Bestiality is likewise advocated. A particularly solemn rite for the early Vedic religion was the horse sacrifice. Though it probably was performed rarely, it is mentioned frequently in the Vedic commentaries. Note one section from the Śatapatha Brāhmana: “Then they draw out the penis of the horse and place it in the vagina of the chief queen, while she says, ‘May the vigorous virile male, the layer of seed, lay the seed’; this she says for sexual intercourse...” (13.5.2.1-10). Examples such as this could be multiplied. To the list of atrocities in the Vedic scripture may be added human sacrifice (Aitaraya Brahmana 7.13-18), as if pornography, bestiality, rape, racism, inequalities were not enough.

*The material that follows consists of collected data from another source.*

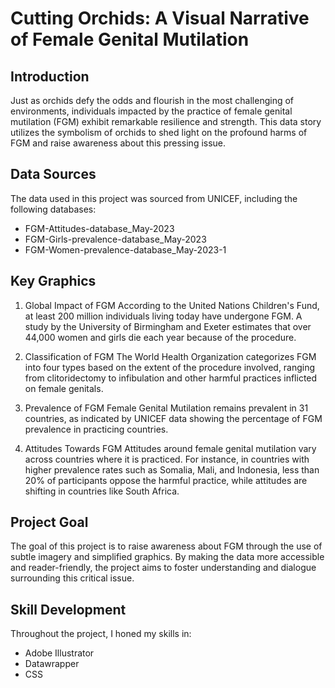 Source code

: # Cutting Orchids: A Visual Narrative of Female Genital Mutilation

## Introduction

Just as orchids defy the odds and flourish in the most challenging of environments, individuals impacted by the practice of female genital mutilation (FGM) exhibit remarkable resilience and strength. This data story utilizes the symbolism of orchids to shed light on the profound harms of FGM and raise awareness about this pressing issue.

## Data Sources

The data used in this project was sourced from UNICEF, including the following databases:

- FGM-Attitudes-database_May-2023
- FGM-Girls-prevalence-database_May-2023
- FGM-Women-prevalence-database_May-2023-1

## Key Graphics

1. Global Impact of FGM
According to the United Nations Children's Fund, at least 200 million individuals living today have undergone FGM. A study by the University of Birmingham and Exeter estimates that over 44,000 women and girls die each year because of the procedure.

2. Classification of FGM
The World Health Organization categorizes FGM into four types based on the extent of the procedure involved, ranging from clitoridectomy to infibulation and other harmful practices inflicted on female genitals.

3. Prevalence of FGM
Female Genital Mutilation remains prevalent in 31 countries, as indicated by UNICEF data showing the percentage of FGM prevalence in practicing countries.

4. Attitudes Towards FGM
Attitudes around female genital mutilation vary across countries where it is practiced. For instance, in countries with higher prevalence rates such as Somalia, Mali, and Indonesia, less than 20% of participants oppose the harmful practice, while attitudes are shifting in countries like South Africa.

## Project Goal

The goal of this project is to raise awareness about FGM through the use of subtle imagery and simplified graphics. By making the data more accessible and reader-friendly, the project aims to foster understanding and dialogue surrounding this critical issue.

## Skill Development

Throughout the project, I honed my skills in:

- Adobe Illustrator
- Datawrapper
- CSS



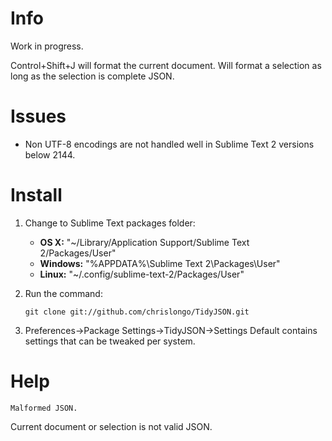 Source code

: # Info

Work in progress.  

Control+Shift+J will format the current document.  Will format a selection as long as the selection is complete JSON.

# Issues

* Non UTF-8 encodings are not handled well in Sublime Text 2 versions below 2144.

# Install

1. Change to Sublime Text packages folder:  

	* **OS X:** "~/Library/Application Support/Sublime Text 2/Packages/User"
	* **Windows:** "%APPDATA%\Sublime Text 2\Packages\User"
	* **Linux:** "~/.config/sublime-text-2/Packages/User"

2. Run the command:

	`git clone git://github.com/chrislongo/TidyJSON.git`

3. Preferences->Package Settings->TidyJSON->Settings Default contains settings that can be tweaked per system.

# Help

	Malformed JSON.

Current document or selection is not valid JSON.
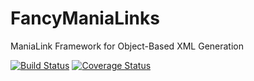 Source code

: FancyManiaLinks
===============

ManiaLink Framework for Object-Based XML Generation

[![Build Status](https://travis-ci.org/steeffeen/FancyManiaLinks.svg?branch=master)](https://travis-ci.org/steeffeen/FancyManiaLinks)
[![Coverage Status](https://coveralls.io/repos/github/steeffeen/FancyManiaLinks/badge.svg?branch=master)](https://coveralls.io/github/steeffeen/FancyManiaLinks?branch=master)
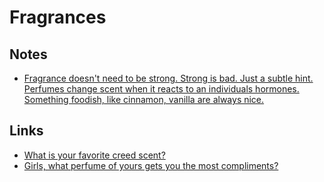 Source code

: # Fragrances

## Notes

- [Fragrance doesn't need to be strong. Strong is bad. Just a subtle hint. Perfumes change scent when it reacts to an individuals hormones. Something foodish, like cinnamon, vanilla are always nice.](https://www.reddit.com/r/TheGirlSurvivalGuide/comments/ygvz2w/can_someone_explain_smellperfume_culture_pls_i/)

## Links

- [What is your favorite creed scent?](https://www.reddit.com/r/fragrance/comments/wikh80/what_is_your_favourite_creed_scent/)
- [Girls, what perfume of yours gets you the most compliments?](https://www.reddit.com/r/TheGirlSurvivalGuide/comments/yrgzut/girls_what_perfume_of_yours_gets_you_the_most/)
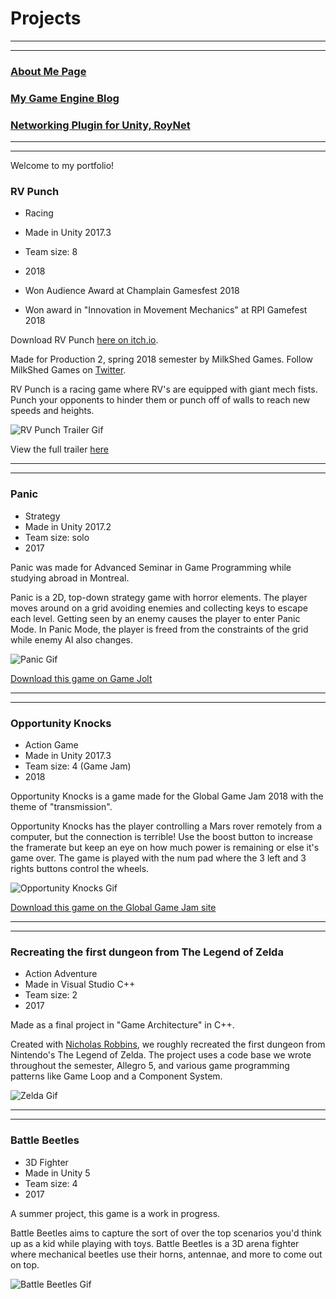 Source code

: # Projects

---
---

### [About Me Page](https://matthewroy01.github.io/aboutme)

### [My Game Engine Blog](https://matthewroy01.github.io/enginesblog)

### [Networking Plugin for Unity, RoyNet](https://matthewroy01.github.io/roynetblog)

---
---

Welcome to my portfolio!

### RV Punch

* Racing
* Made in Unity 2017.3
* Team size: 8
* 2018

* Won Audience Award at Champlain Gamesfest 2018
* Won award in "Innovation in Movement Mechanics" at RPI Gamefest 2018

Download RV Punch [here on itch.io](https://milkshed-games.itch.io/rvpunch).

Made for Production 2, spring 2018 semester by MilkShed Games. Follow MilkShed Games on [Twitter](https://twitter.com/MilkShedGames).

RV Punch is a racing game where RV's are equipped with giant mech fists. Punch your opponents to hinder them or punch off of walls to reach new speeds and heights.

![RV Punch Trailer Gif](https://media.giphy.com/media/9VtKPiHFVRsvIM8RPN/giphy.gif)

View the full trailer [here](https://www.youtube.com/watch?v=mn1Y-4wrkfY)

---
---

### Panic

* Strategy
* Made in Unity 2017.2
* Team size: solo
* 2017

Panic was made for Advanced Seminar in Game Programming while studying abroad in Montreal.

Panic is a 2D, top-down strategy game with horror elements. The player moves around on a grid avoiding enemies and collecting keys to escape each level. Getting seen by an enemy causes the player to enter Panic Mode. In Panic Mode, the player is freed from the constraints of the grid while enemy AI also changes.

![Panic Gif](https://media.giphy.com/media/4T7zmKRa65oUFW8cJ5/giphy.gif)

[Download this game on Game Jolt](https://gamejolt.com/games/Panic/308831)

---
---

### Opportunity Knocks

* Action Game
* Made in Unity 2017.3
* Team size: 4 (Game Jam)
* 2018

Opportunity Knocks is a game made for the Global Game Jam 2018 with the theme of "transmission".

Opportunity Knocks has the player controlling a Mars rover remotely from a computer, but the connection is terrible! Use the boost button to increase the framerate but keep an eye on how much power is remaining or else it's game over. The game is played with the num pad where the 3 left and 3 rights buttons control the wheels.

![Opportunity Knocks Gif](https://media.giphy.com/media/SiJYIT5CxwITBRDcCv/giphy.gif)

[Download this game on the Global Game Jam site](https://globalgamejam.org/2018/games/opportunity-knocks)

---
---

### Recreating the first dungeon from The Legend of Zelda

* Action Adventure
* Made in Visual Studio C++
* Team size: 2
* 2017

Made as a final project in "Game Architecture" in C++.

Created with [Nicholas Robbins](https://www.linkedin.com/in/nicholas-robbins-professional/), we roughly recreated the first dungeon from Nintendo's The Legend of Zelda.
The project uses a code base we wrote throughout the semester, Allegro 5, and various game programming patterns like Game Loop and a Component System.

![Zelda Gif](https://media.giphy.com/media/OjI22jqHhPmpszPrBD/giphy.gif)

---
---

### Battle Beetles

* 3D Fighter
* Made in Unity 5
* Team size: 4
* 2017

A summer project, this game is a work in progress.

Battle Beetles aims to capture the sort of over the top scenarios you'd think up as a kid while playing with toys. Battle Beetles is a 3D arena fighter where mechanical beetles use their horns, antennae, and more to come out on top.

![Battle Beetles Gif](https://media.giphy.com/media/23ZJNCnFnwTs6HKTbC/giphy.gif)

The Bible is the authentic, authoritative, and final revelation of the true God. Though written over a period of 1,400 years by forty very diverse men on two continents, The Book is completely unified and free from error. A single theme is expanded upon throughout—the redemption of man through the Messiah. The Bible was confirmed by predictive prophecies and the miracles of the inspired men who wrote it. The moral laws contained within are more reasonable and consistent than that of any other religious or naturalistic system. By contrast, the Hindu scriptures have no final, objective authority; according to one Hindu, “all scriptural knowledge is lower knowledge” (Jayrama, 2000). Subjective religious experiences are generally preferable to written texts. Hindu scripture contains little that is noble, just, pure, lovely, virtuous, or praiseworthy. Allegedly a progressive revelation, Hindu scripture contradicts itself both within particular texts and as a body of literature. The Bible, also a progressive revelation, never corrects itself, but only compliments and fulfils that which has been written. Different Hindu scriptures present completely different paths to salvation (liberation)—karma-yoga (the path of action), jāña-yoga (path of knowledge), and bhakti-yoga (path of devotion). The Vedas contain no predictive prophecy and offer no miracles to confirm the revelation supposedly sent from God. Thus the Hindus have no accessible ground of truth, no normative written word, and no objective moral or religious instruction.